Cincinnati Reds player representative told the Cincinnati Enquirer, "We never have wanted to tell people what they have to pay us. People laugh about that, but that's the truth. You can't blame a guy for taking the best deal."

So why, then, do baseball fans seem eager to scrap capitalism and the idea of free markets? Baseball executives have made huge mistakes and want to institute socialism as a result. We are supposed to hate the big business, the Carnegies and the Steinbrenners.

The American way is for struggling businesses to regroup or fold. AT&T isn't helping WorldCom recover; why should the Yankees help the Orioles?

The question, then, is: what do the owners want that is so wrong and would ruin baseball?

The answer might surprise most, but it is a salary cap, long hailed as a savior from escalating salaries.

People point to the parity in the NFL as a result of the cap. But a salary cap merely changes the proportion of money spent on the underachievers and helps teams recover from errant personnel moves. The NFL put in a salary cap in 1994, and the Arizona Cardinals have won more than eight games just once. The Cincinnati Bengals have yet to eclipse .500 since the advent of the cap, proving the badly-run teams will still be bad.
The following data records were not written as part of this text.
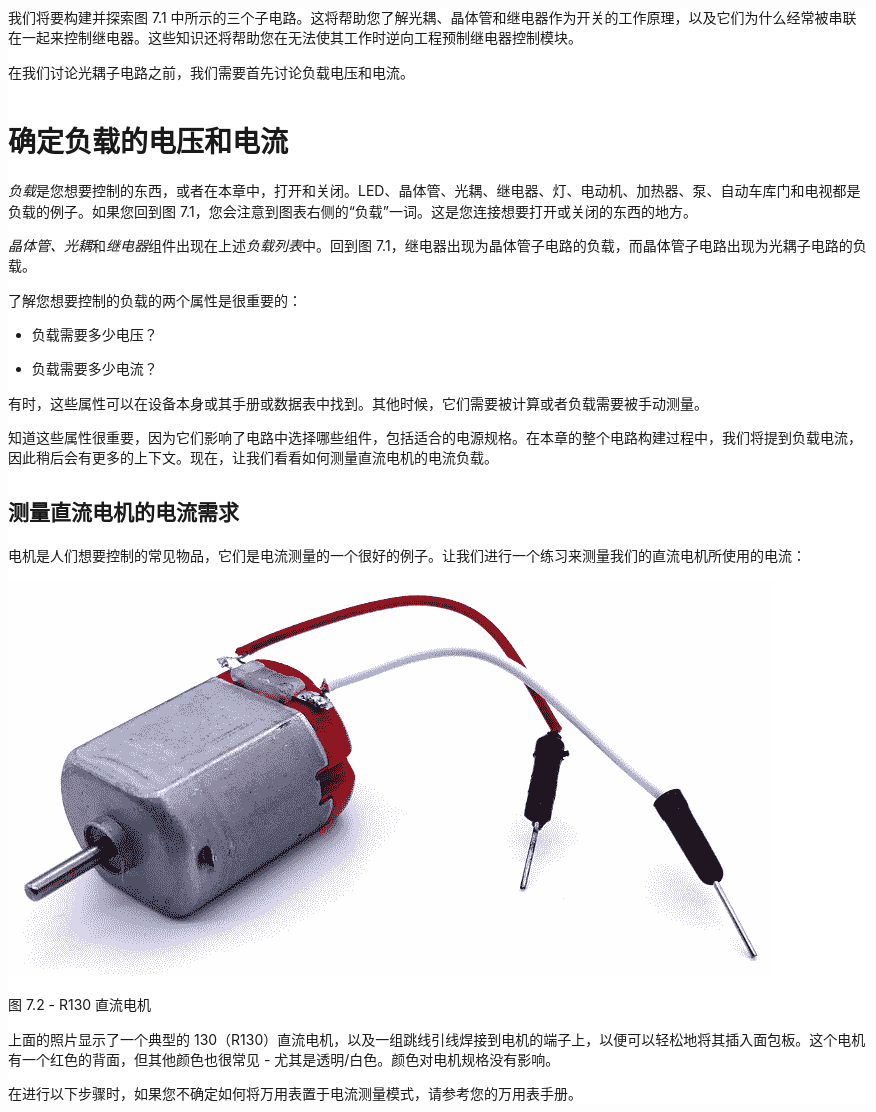 我们将要构建并探索图 7.1 中所示的三个子电路。这将帮助您了解光耦、晶体管和继电器作为开关的工作原理，以及它们为什么经常被串联在一起来控制继电器。这些知识还将帮助您在无法使其工作时逆向工程预制继电器控制模块。

在我们讨论光耦子电路之前，我们需要首先讨论负载电压和电流。

# 确定负载的电压和电流

*负载*是您想要控制的东西，或者在本章中，打开和关闭。LED、晶体管、光耦、继电器、灯、电动机、加热器、泵、自动车库门和电视都是负载的例子。如果您回到图 7.1，您会注意到图表右侧的“负载”一词。这是您连接想要打开或关闭的东西的地方。

*晶体管、光耦*和*继电器*组件出现在上述*负载列表*中。回到图 7.1，继电器出现为晶体管子电路的负载，而晶体管子电路出现为光耦子电路的负载。

了解您想要控制的负载的两个属性是很重要的：

+   负载需要多少电压？

+   负载需要多少电流？

有时，这些属性可以在设备本身或其手册或数据表中找到。其他时候，它们需要被计算或者负载需要被手动测量。

知道这些属性很重要，因为它们影响了电路中选择哪些组件，包括适合的电源规格。在本章的整个电路构建过程中，我们将提到负载电流，因此稍后会有更多的上下文。现在，让我们看看如何测量直流电机的电流负载。

## 测量直流电机的电流需求

电机是人们想要控制的常见物品，它们是电流测量的一个很好的例子。让我们进行一个练习来测量我们的直流电机所使用的电流：

![](img/d5acaf87-b079-48d5-90bf-cbbc17d30445.png)

图 7.2 - R130 直流电机

上面的照片显示了一个典型的 130（R130）直流电机，以及一组跳线引线焊接到电机的端子上，以便可以轻松地将其插入面包板。这个电机有一个红色的背面，但其他颜色也很常见 - 尤其是透明/白色。颜色对电机规格没有影响。

在进行以下步骤时，如果您不确定如何将万用表置于电流测量模式，请参考您的万用表手册。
All a cap does is force teams to lose their veterans, the guys you grow up rooting for. Empathize with Packer fans who lost Antonio Freeman, a Packer since 1993, to cap constraints. Or Falcon fans who loved Jamal Anderson, a cap casualty after eight seasons there.

The big contracts are still signed in the NFL, but it is the owners that prosper, not the players.
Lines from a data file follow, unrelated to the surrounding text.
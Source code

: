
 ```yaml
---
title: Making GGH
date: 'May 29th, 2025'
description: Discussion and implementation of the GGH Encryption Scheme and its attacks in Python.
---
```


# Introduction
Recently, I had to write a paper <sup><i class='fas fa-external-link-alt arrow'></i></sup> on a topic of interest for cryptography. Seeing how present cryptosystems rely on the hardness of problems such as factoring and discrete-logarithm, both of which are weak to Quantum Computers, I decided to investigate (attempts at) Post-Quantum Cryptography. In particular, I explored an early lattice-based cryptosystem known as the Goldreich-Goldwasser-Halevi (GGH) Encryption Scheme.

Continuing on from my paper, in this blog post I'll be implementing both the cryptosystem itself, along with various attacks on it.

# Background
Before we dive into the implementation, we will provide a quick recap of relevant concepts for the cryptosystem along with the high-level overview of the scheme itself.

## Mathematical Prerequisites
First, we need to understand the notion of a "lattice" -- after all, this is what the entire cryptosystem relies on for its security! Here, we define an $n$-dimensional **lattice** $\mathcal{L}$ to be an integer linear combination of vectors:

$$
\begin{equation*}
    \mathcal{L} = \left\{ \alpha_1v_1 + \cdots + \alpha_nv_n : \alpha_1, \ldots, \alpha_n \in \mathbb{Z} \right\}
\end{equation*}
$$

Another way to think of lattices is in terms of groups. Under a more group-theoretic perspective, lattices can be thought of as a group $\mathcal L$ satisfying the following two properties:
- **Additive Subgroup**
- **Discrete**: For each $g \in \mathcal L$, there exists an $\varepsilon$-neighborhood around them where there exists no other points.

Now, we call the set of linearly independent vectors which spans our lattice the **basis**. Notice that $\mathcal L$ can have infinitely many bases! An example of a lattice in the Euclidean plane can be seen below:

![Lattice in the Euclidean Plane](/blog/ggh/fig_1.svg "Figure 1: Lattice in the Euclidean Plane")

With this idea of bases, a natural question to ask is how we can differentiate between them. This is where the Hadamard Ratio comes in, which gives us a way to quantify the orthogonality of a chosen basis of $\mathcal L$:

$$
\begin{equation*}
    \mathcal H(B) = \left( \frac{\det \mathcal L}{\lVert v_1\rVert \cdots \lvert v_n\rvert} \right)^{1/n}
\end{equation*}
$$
The first thing a salary cap would do is diminish the value of the franchise. Part of owning a business is deciding how to invest in it. A cap will limit investment. If an owner like Hicks wants to spend that much on A-Rod, then let him. We don't enforce the quality of cheese that Gumby's uses. If they want to use higher-priced cheese, well, that's a business decision. Should Domino's have to help them financially if the new cheese doesn't help sales?

Fans want to see the best baseball on the field. That will only happen if clubs are forced to evaluate talent better. The Oakland A's, with the third-lowest payroll in baseball, are in first place and are tied for the most wins in the American League because they have baseball's best evaluator of talent in Billy Beane. The Minnesota Twins, with the fourth-lowest payroll, have a 16-game lead in the AL Central. Teams can compete like these franchises by investing more money in scouting and doing their homework to develop ballplayers rather than overpay for veterans. These teams are forced to decide where they want to invest and they keep their stars while replenishing their farm system.
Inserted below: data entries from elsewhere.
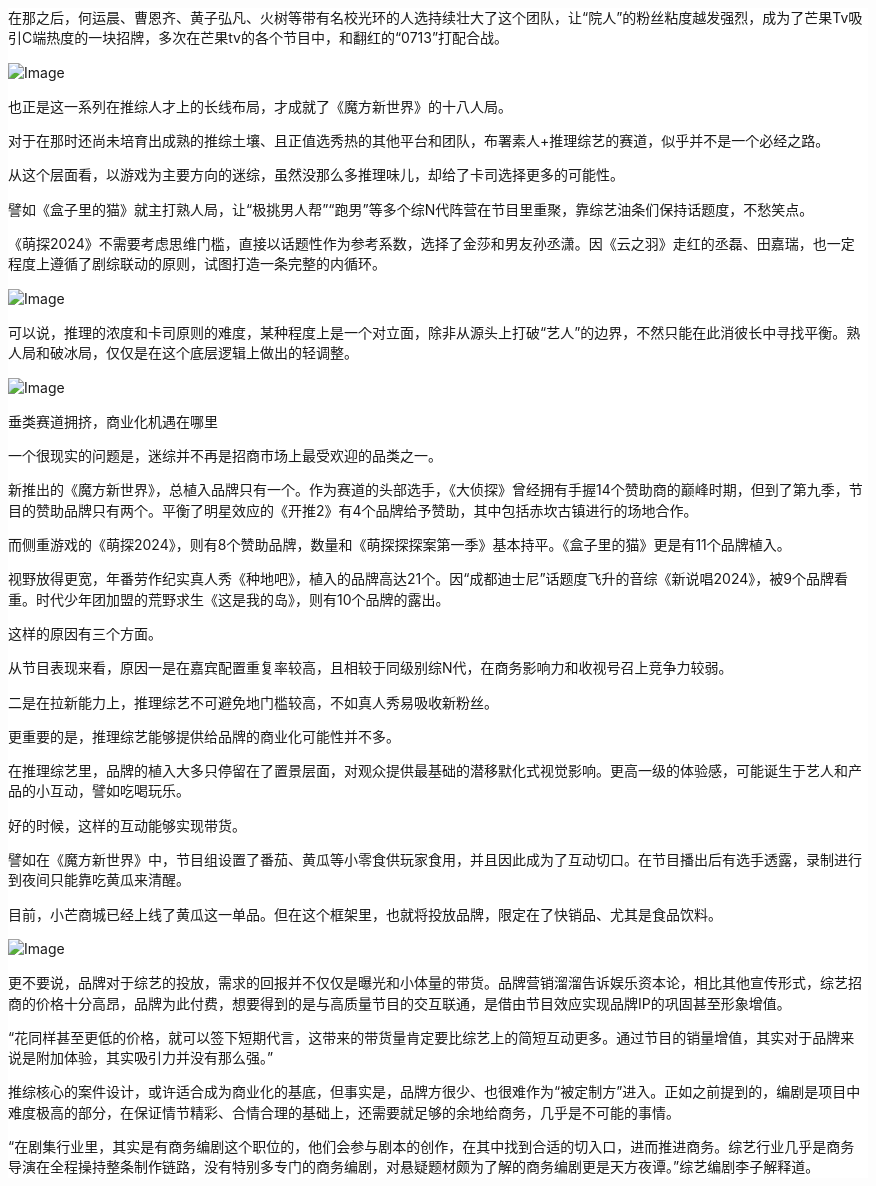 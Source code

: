 在那之后，何运晨、曹恩齐、黄子弘凡、火树等带有名校光环的人选持续壮大了这个团队，让“院人”的粉丝粘度越发强烈，成为了芒果Tv吸引C端热度的一块招牌，多次在芒果tv的各个节目中，和翻红的“0713”打配合战。

![Image](http://static.ylzbl.com/uploads/ueditor/php/upload/image/20240519/1716130032461476.png)

也正是这一系列在推综人才上的长线布局，才成就了《魔方新世界》的十八人局。

对于在那时还尚未培育出成熟的推综土壤、且正值选秀热的其他平台和团队，布署素人+推理综艺的赛道，似乎并不是一个必经之路。

从这个层面看，以游戏为主要方向的迷综，虽然没那么多推理味儿，却给了卡司选择更多的可能性。

譬如《盒子里的猫》就主打熟人局，让“极挑男人帮”“跑男”等多个综N代阵营在节目里重聚，靠综艺油条们保持话题度，不愁笑点。

《萌探2024》不需要考虑思维门槛，直接以话题性作为参考系数，选择了金莎和男友孙丞潇。因《云之羽》走红的丞磊、田嘉瑞，也一定程度上遵循了剧综联动的原则，试图打造一条完整的内循环。

![Image](http://static.ylzbl.com/uploads/ueditor/php/upload/image/20240519/1716130033154552.png)

可以说，推理的浓度和卡司原则的难度，某种程度上是一个对立面，除非从源头上打破“艺人”的边界，不然只能在此消彼长中寻找平衡。熟人局和破冰局，仅仅是在这个底层逻辑上做出的轻调整。

![Image](http://static.ylzbl.com/uploads/ueditor/php/upload/image/20240519/1716130035122993.png)

垂类赛道拥挤，商业化机遇在哪里

一个很现实的问题是，迷综并不再是招商市场上最受欢迎的品类之一。

新推出的《魔方新世界》，总植入品牌只有一个。作为赛道的头部选手，《大侦探》曾经拥有手握14个赞助商的巅峰时期，但到了第九季，节目的赞助品牌只有两个。平衡了明星效应的《开推2》有4个品牌给予赞助，其中包括赤坎古镇进行的场地合作。

而侧重游戏的《萌探2024》，则有8个赞助品牌，数量和《萌探探探案第一季》基本持平。《盒子里的猫》更是有11个品牌植入。

视野放得更宽，年番劳作纪实真人秀《种地吧》，植入的品牌高达21个。因“成都迪士尼”话题度飞升的音综《新说唱2024》，被9个品牌看重。时代少年团加盟的荒野求生《这是我的岛》，则有10个品牌的露出。

这样的原因有三个方面。

从节目表现来看，原因一是在嘉宾配置重复率较高，且相较于同级别综N代，在商务影响力和收视号召上竞争力较弱。

二是在拉新能力上，推理综艺不可避免地门槛较高，不如真人秀易吸收新粉丝。

更重要的是，推理综艺能够提供给品牌的商业化可能性并不多。

在推理综艺里，品牌的植入大多只停留在了置景层面，对观众提供最基础的潜移默化式视觉影响。更高一级的体验感，可能诞生于艺人和产品的小互动，譬如吃喝玩乐。

好的时候，这样的互动能够实现带货。

譬如在《魔方新世界》中，节目组设置了番茄、黄瓜等小零食供玩家食用，并且因此成为了互动切口。在节目播出后有选手透露，录制进行到夜间只能靠吃黄瓜来清醒。

目前，小芒商城已经上线了黄瓜这一单品。但在这个框架里，也就将投放品牌，限定在了快销品、尤其是食品饮料。

![Image](http://static.ylzbl.com/uploads/ueditor/php/upload/image/20240519/1716130036184737.png)

更不要说，品牌对于综艺的投放，需求的回报并不仅仅是曝光和小体量的带货。品牌营销溜溜告诉娱乐资本论，相比其他宣传形式，综艺招商的价格十分高昂，品牌为此付费，想要得到的是与高质量节目的交互联通，是借由节目效应实现品牌IP的巩固甚至形象增值。

“花同样甚至更低的价格，就可以签下短期代言，这带来的带货量肯定要比综艺上的简短互动更多。通过节目的销量增值，其实对于品牌来说是附加体验，其实吸引力并没有那么强。”

推综核心的案件设计，或许适合成为商业化的基底，但事实是，品牌方很少、也很难作为“被定制方”进入。正如之前提到的，编剧是项目中难度极高的部分，在保证情节精彩、合情合理的基础上，还需要就足够的余地给商务，几乎是不可能的事情。

“在剧集行业里，其实是有商务编剧这个职位的，他们会参与剧本的创作，在其中找到合适的切入口，进而推进商务。综艺行业几乎是商务导演在全程操持整条制作链路，没有特别多专门的商务编剧，对悬疑题材颇为了解的商务编剧更是天方夜谭。”综艺编剧李子解释道。
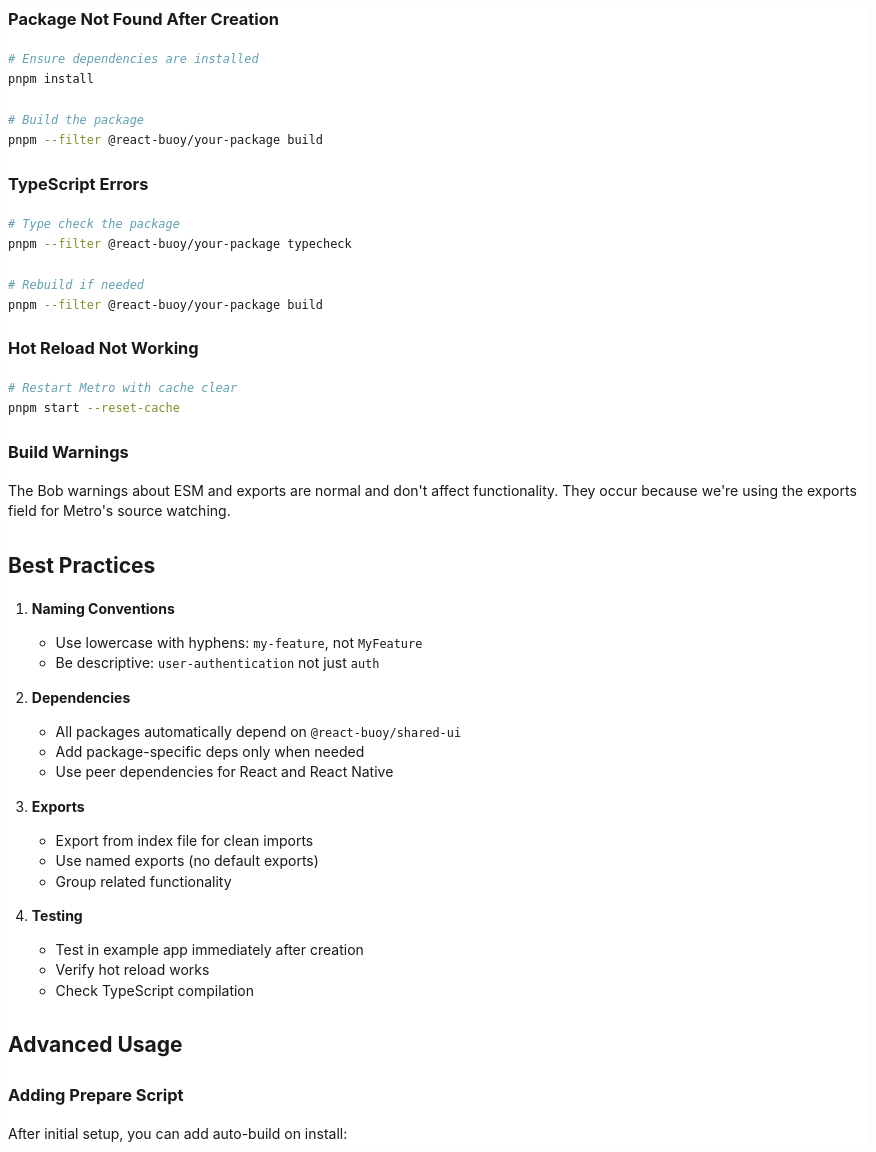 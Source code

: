 ### Package Not Found After Creation
```bash
# Ensure dependencies are installed
pnpm install

# Build the package
pnpm --filter @react-buoy/your-package build
```

### TypeScript Errors
```bash
# Type check the package
pnpm --filter @react-buoy/your-package typecheck

# Rebuild if needed
pnpm --filter @react-buoy/your-package build
```

### Hot Reload Not Working
```bash
# Restart Metro with cache clear
pnpm start --reset-cache
```

### Build Warnings
The Bob warnings about ESM and exports are normal and don't affect functionality. They occur because we're using the exports field for Metro's source watching.

## Best Practices

1. **Naming Conventions**
   - Use lowercase with hyphens: `my-feature`, not `MyFeature`
   - Be descriptive: `user-authentication` not just `auth`

2. **Dependencies**
   - All packages automatically depend on `@react-buoy/shared-ui`
   - Add package-specific deps only when needed
   - Use peer dependencies for React and React Native

3. **Exports**
   - Export from index file for clean imports
   - Use named exports (no default exports)
   - Group related functionality

4. **Testing**
   - Test in example app immediately after creation
   - Verify hot reload works
   - Check TypeScript compilation

## Advanced Usage

### Adding Prepare Script
After initial setup, you can add auto-build on install:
I hope baseball players don't strike. But the owners are forcing the players' hand. We hate this because of the socioeconomic envy we have. But teams make money on everything: tickets, broadcasting, advertising, concessions, licensing, etc. What incentive does a team have to invest in new broadcast markets or new apparel if the money goes to teams that don't invest?

Here's the problem with revenue-sharing: owners can pocket the money. The team last season with the highest income from baseball operations after revenue sharing: Commissioner Bud Selig's own Milwaukee Brewers. No revenue sharing will force teams to shape up or go bankrupt.

Badly-run teams should lose money much as badly-run business do. Baseball owners claim that only nine teams made a profit. Yet Forbes Magazine said only 10 teams LOST any money.

Baseball players are being framed as the bad guys, being forced to fix a problem that doesn't exist and a problem they didn't cause. Take away your class envy. Remember, this isn't Cuba. The players are fighting for fair business practices only.

The problems should be resolved before a strike has to happen. But since it won't, lay the blame on the money-grubbing owners who soon will drive veteran stars out of town while continuing to overpay for underachievers.